The scientific community has seen a similar growth in the sizes of the datasets that they must analyze in order to advance their respective fields. Unfortunately, the unique characteristics of scientific data and computations are sufficiently distinct from those that garner the focus of the larger "big data" community that the direct application of existing systems is not feasible. The absence of a suitable platform for scalable data-intensive scientific computing has already become a hindrance to some scientific communities and the negative impact on research will only increase as datasets continue to grow.
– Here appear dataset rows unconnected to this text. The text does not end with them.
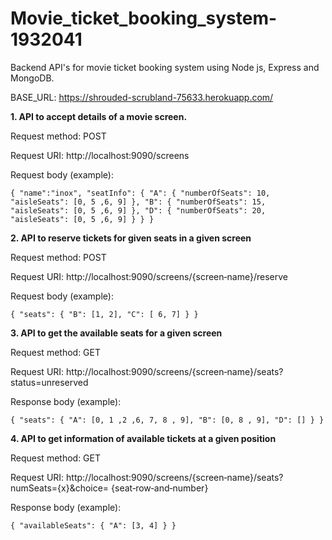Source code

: # Movie_ticket_booking_system-1932041

Backend API's for movie ticket booking system using Node js, Express and MongoDB.

BASE_URL: https://shrouded-scrubland-75633.herokuapp.com/

**1. API to accept details of a movie screen.**

Request method: POST

Request URI: http://localhost:9090/screens

Request body (example):

`{ "name":"inox", "seatInfo": { "A": { "numberOfSeats": 10, "aisleSeats": [0, 5 ,6, 9] }, "B": { "numberOfSeats": 15, "aisleSeats": [0, 5 ,6, 9] }, "D": { "numberOfSeats": 20, "aisleSeats": [0, 5 ,6, 9] } } }`


**2. API to reserve tickets for given seats in a given screen**

Request method: POST

Request URI: http://localhost:9090/screens/{screen‑name}/reserve

Request body (example):

`{ "seats": { "B": [1, 2], "C": [ 6, 7] } }`


**3. API to get the available seats for a given screen**

Request method: GET

Request URI: http://localhost:9090/screens/{screen‑name}/seats?status=unreserved

Response body (example):

`{ "seats": { "A": [0, 1 ,2 ,6, 7, 8 , 9], "B": [0, 8 , 9], "D": [] } }`


**4. API to get information of available tickets at a given position**

Request method: GET

Request URI: http://localhost:9090/screens/{screen‑name}/seats?numSeats={x}&choice= {seat‑row‑and‑number}

Response body (example):

`{ "availableSeats": { "A": [3, 4] } }`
In response to this clear and present need, we present our research into designing and building a distributed computing platform appropriate for researchers in a variety of fields that are continually evolving their approaches to processing scientific data. Our work extends Hadoop, an existing open source system based on the research described in the seminal 2004 MapReduce paper, in order to benefit from the existing state of the art. We first identify the barriers to executing common scientific computations over data residing in domain-specific file formats. Once those issues are addressed, we then consider how the unique properties of scientific data and computations can be leveraged to improve the system. The resulting alterations are then evaluated, both in terms of their impact to the MapReduce design as well as their impact on the performance characteristics of the system. The culmination of our work is a viable platform for scientific computing that has been utilized and validated by external researchers.